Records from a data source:
·····

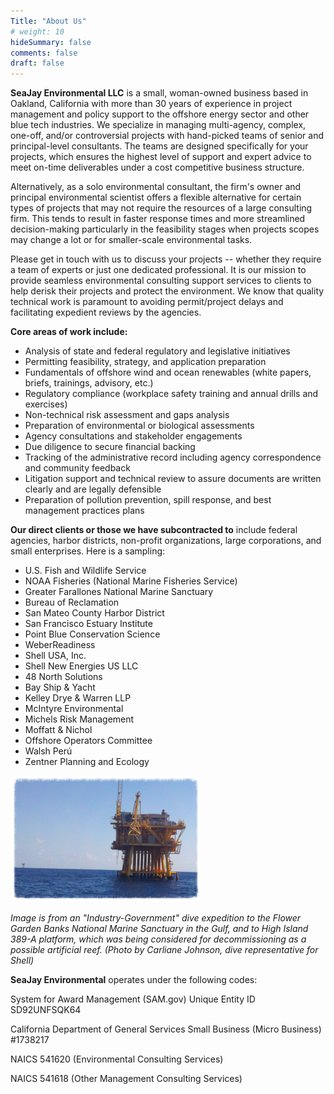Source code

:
 ```yaml
---
Title: "About Us"
# weight: 10
hideSummary: false
comments: false
draft: false
---
```


**SeaJay Environmental LLC** is a small, woman-owned business based in Oakland, California with more than 30 years of experience in project management and policy support to the offshore energy sector and other blue tech industries. We specialize in managing multi-agency, complex, one-off, and/or controversial projects with hand-picked teams of senior and principal-level consultants. The teams are designed specifically for your projects, which ensures the highest level of support and expert advice to meet on-time deliverables under a cost competitive business structure. 

Alternatively, as a solo environmental consultant, the firm's owner and principal environmental scientist offers a flexible alternative for certain types of projects that may not require the resources of a large consulting firm. This tends to result in faster response times and more streamlined decision-making particularly in the feasibility stages when projects scopes may change a lot or for smaller-scale environmental tasks. 

Please get in touch with us to discuss your projects -- whether they require a team of experts or just one dedicated professional. It is our mission to provide seamless environmental consulting support services to clients to help derisk their projects and protect the environment. We know that quality technical work is paramount to avoiding permit/project delays and facilitating expedient reviews by the agencies. 

**Core areas of work include:** 

* Analysis of state and federal regulatory and legislative initiatives 
* Permitting feasibility, strategy, and application preparation
* Fundamentals of offshore wind and ocean renewables (white papers, briefs, trainings, advisory, etc.)
* Regulatory compliance (workplace safety training and annual drills and exercises)
* Non-technical risk assessment and gaps analysis
* Preparation of environmental or biological assessments
* Agency consultations and stakeholder engagements
* Due diligence to secure financial backing
* Tracking of the administrative record including agency correspondence and community feedback
* Litigation support and technical review to assure documents are written clearly and are legally defensible
* Preparation of pollution prevention, spill response, and best management practices plans

**Our direct clients or those we have subcontracted to** include federal agencies, harbor districts, non-profit organizations, large corporations, and small enterprises. Here is a sampling:

* U.S. Fish and Wildlife Service
* NOAA Fisheries (National Marine Fisheries Service)
* Greater Farallones National Marine Sanctuary
* Bureau of Reclamation
* San Mateo County Harbor District
* San Francisco Estuary Institute
* Point Blue Conservation Science
* WeberReadiness
* Shell USA, Inc.
* Shell New Energies US LLC
* 48 North Solutions
* Bay Ship & Yacht
* Kelley Drye & Warren LLP
* McIntyre Environmental
* Michels Risk Management
* Moffatt & Nichol
* Offshore Operators Committee
* Walsh Perú
* Zentner Planning and Ecology

![platform](/images/platform.png)

_Image is from an "Industry-Government" dive expedition to the Flower Garden Banks National Marine Sanctuary in the Gulf, and to High Island 389-A platform, which was being considered for decommissioning as a possible artificial reef. (Photo by Carliane Johnson, dive representative for Shell)_

**SeaJay Environmental** operates under the following codes:

System for Award Management (SAM.gov) Unique Entity ID SD92UNFSQK64

California Department of General Services Small Business (Micro Business) #1738217

NAICS 541620 (Environmental Consulting Services)

NAICS 541618 (Other Management Consulting Services)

·····

WORK TASK:
Every line in the data that holds "your" should be copied out.

ANSWER SECTION:
**SeaJay Environmental LLC** is a small, woman-owned business based in Oakland, California with more than 30 years of experience in project management and policy support to the offshore energy sector and other blue tech industries. We specialize in managing multi-agency, complex, one-off, and/or controversial projects with hand-picked teams of senior and principal-level consultants. The teams are designed specifically for your projects, which ensures the highest level of support and expert advice to meet on-time deliverables under a cost competitive business structure. 
Please get in touch with us to discuss your projects -- whether they require a team of experts or just one dedicated professional. It is our mission to provide seamless environmental consulting support services to clients to help derisk their projects and protect the environment. We know that quality technical work is paramount to avoiding permit/project delays and facilitating expedient reviews by the agencies. 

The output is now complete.